> **To do**
Once you find the line below that has "I started this", output it and every line after it exactly, stopping after the line that has "He performs the", with no pictures.
§ §
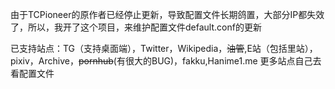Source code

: 由于TCPioneer的原作者已经停止更新，导致配置文件长期鸽置，大部分IP都失效了，所以，我开了这个项目，来维护配置文件default.conf的更新

已支持站点：TG（支持桌面端），Twitter，Wikipedia，~~油管~~,E站（包括里站），pixiv，Archive，~~pornhub~~(有很大的BUG)，fakku,Hanime1.me
更多站点自己去看配置文件
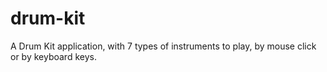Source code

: # drum-kit
A Drum Kit application, with 7 types of instruments to play, by mouse click or by keyboard keys.
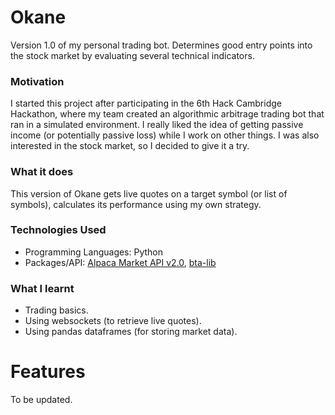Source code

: # Okane
Version 1.0 of my personal trading bot. Determines good entry points into the stock market by evaluating several technical indicators.

### Motivation
I started this project after participating in the 6th Hack Cambridge Hackathon, where my team created an algorithmic arbitrage trading bot that ran in a simulated environment. I really liked the idea of getting passive income (or potentially passive loss) while I work on other things. I was also interested in the stock market, so I decided to give it a try.

### What it does
This version of Okane gets live quotes on a target symbol (or list of symbols), calculates its performance using my own strategy.

### Technologies Used
  - Programming Languages: Python
  - Packages/API: [Alpaca Market API v2.0](https://alpaca.markets), [bta-lib](https://github.com/mementum/bta-lib)

### What I learnt
  - Trading basics.
  - Using websockets (to retrieve live quotes).
  - Using pandas dataframes (for storing market data).
 
# Features
To be updated.
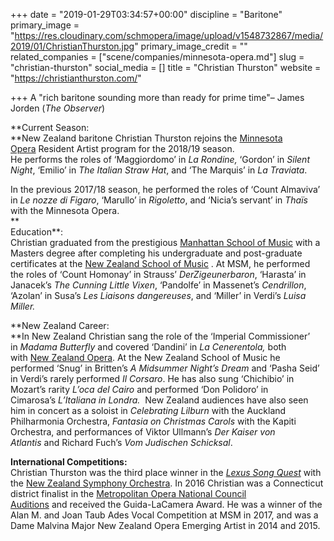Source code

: +++
date = "2019-01-29T03:34:57+00:00"
discipline = "Baritone"
primary_image = "https://res.cloudinary.com/schmopera/image/upload/v1548732867/media/2019/01/ChristianThurston.jpg"
primary_image_credit = ""
related_companies = ["scene/companies/minnesota-opera.md"]
slug = "christian-thurston"
social_media = []
title = "Christian Thurston"
website = "https://christianthurston.com/"

+++
A "rich baritone sounding more than ready for prime time"– James Jorden (_The Observer_)

**Current Season:  
**New Zealand baritone Christian Thurston rejoins the [Minnesota Opera](https://mnopera.org/) Resident Artist program for the 2018/19 season.  
He performs the roles of ‘Maggiordomo’ in _La Rondine,_ ‘Gordon’ in _Silent Night_, ‘Emilio’ in _The Italian Straw Hat_, and ‘The Marquis’ in _La Traviata_.

In the previous 2017/18 season, he performed the roles of ‘Count Almaviva’ in _Le nozze di Figaro_, ‘Marullo’ in _Rigoletto_, and ‘Nicia’s servant’ in _Thaïs_ with the Minnesota Opera.  
**  
Education**:  
Christian graduated from the prestigious [Manhattan School of Music](https://www.msmnyc.edu/) with a Masters degree after completing his undergraduate and post-graduate certificates at the [New Zealand School of Music](https://www.victoria.ac.nz/nzsm) . At MSM, he performed the roles of ‘Count Homonay’ in Strauss’ _DerZigeunerbaron_, ‘Harasta’ in Janacek’s _The Cunning Little Vixen_, ‘Pandolfe’ in Massenet’s _Cendrillon_, ‘Azolan’ in Susa’s _Les Liaisons_ _dangereuses_, and ‘Miller’ in Verdi’s _Luisa Miller._

**New Zealand Career:  
**In New Zealand Christian sang the role of the ‘Imperial Commissioner’ in _Madama Butterfly_ and covered ‘Dandini’ in _La Cenerentola,_ both with [New Zealand Opera](http://www.nzopera.com/). At the New Zealand School of Music he performed ‘Snug’ in Britten’s _A Midsummer Night’s Dream_ and ‘Pasha Seid’ in Verdi’s rarely performed _Il Corsaro_. He has also sung ‘Chichibio’ in Mozart’s rarity _L’oca del Cairo_ and performed ‘Don Polidoro’ in Cimarosa’s _L’Italiana in Londra._  New Zealand audiences have also seen him in concert as a soloist in _Celebrating Lilburn_ with the Auckland Philharmonia Orchestra, _Fantasia on Christmas Carols_ with the Kapiti Orchestra, and performances of Viktor Ullmann’s _Der Kaiser von Atlantis_ and Richard Fuch’s _Vom Judischen Schicksal_.

**International Competitions:**  
Christian Thurston was the third place winner in the [_Lexus Song Quest_](http://songquest.co.nz/) with the [New Zealand Symphony Orchestra](https://www.nzso.co.nz/). In 2016 Christian was a Connecticut district finalist in the [Metropolitan Opera National Council Auditions](http://www.metopera.org/About/Auditions/nationalcouncil/) and received the Guida-LaCamera Award. He was a winner of the Alan M. and Joan Taub Ades Vocal Competition at MSM in 2017, and was a Dame Malvina Major New Zealand Opera Emerging Artist in 2014 and 2015.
§ §
> **Written solution**
I started this project after participating in the 6th Hack Cambridge Hackathon, where my team created an algorithmic arbitrage trading bot that ran in a simulated environment. I really liked the idea of getting passive income (or potentially passive loss) while I work on other things. I was also interested in the stock market, so I decided to give it a try.

### What it does
This version of Okane gets live quotes on a target symbol (or list of symbols), calculates its performance using my own strategy.

### Technologies Used
  - Programming Languages: Python
  - Packages/API: [Alpaca Market API v2.0](https://alpaca.markets), [bta-lib](https://github.com/mementum/bta-lib)

### What I learnt
  - Trading basics.
  - Using websockets (to retrieve live quotes).
  - Using pandas dataframes (for storing market data).
 
# Features
To be updated.
Source code

: +++
date = "2019-01-29T03:34:57+00:00"
discipline = "Baritone"
primary_image = "https://res.cloudinary.com/schmopera/image/upload/v1548732867/media/2019/01/ChristianThurston.jpg"
primary_image_credit = ""
related_companies = ["scene/companies/minnesota-opera.md"]
slug = "christian-thurston"
social_media = []
title = "Christian Thurston"
website = "https://christianthurston.com/"

+++
A "rich baritone sounding more than ready for prime time"– James Jorden (_The Observer_)

**Current Season:  
**New Zealand baritone Christian Thurston rejoins the [Minnesota Opera](https://mnopera.org/) Resident Artist program for the 2018/19 season.  
He performs the roles of ‘Maggiordomo’ in _La Rondine,_ ‘Gordon’ in _Silent Night_, ‘Emilio’ in _The Italian Straw Hat_, and ‘The Marquis’ in _La Traviata_.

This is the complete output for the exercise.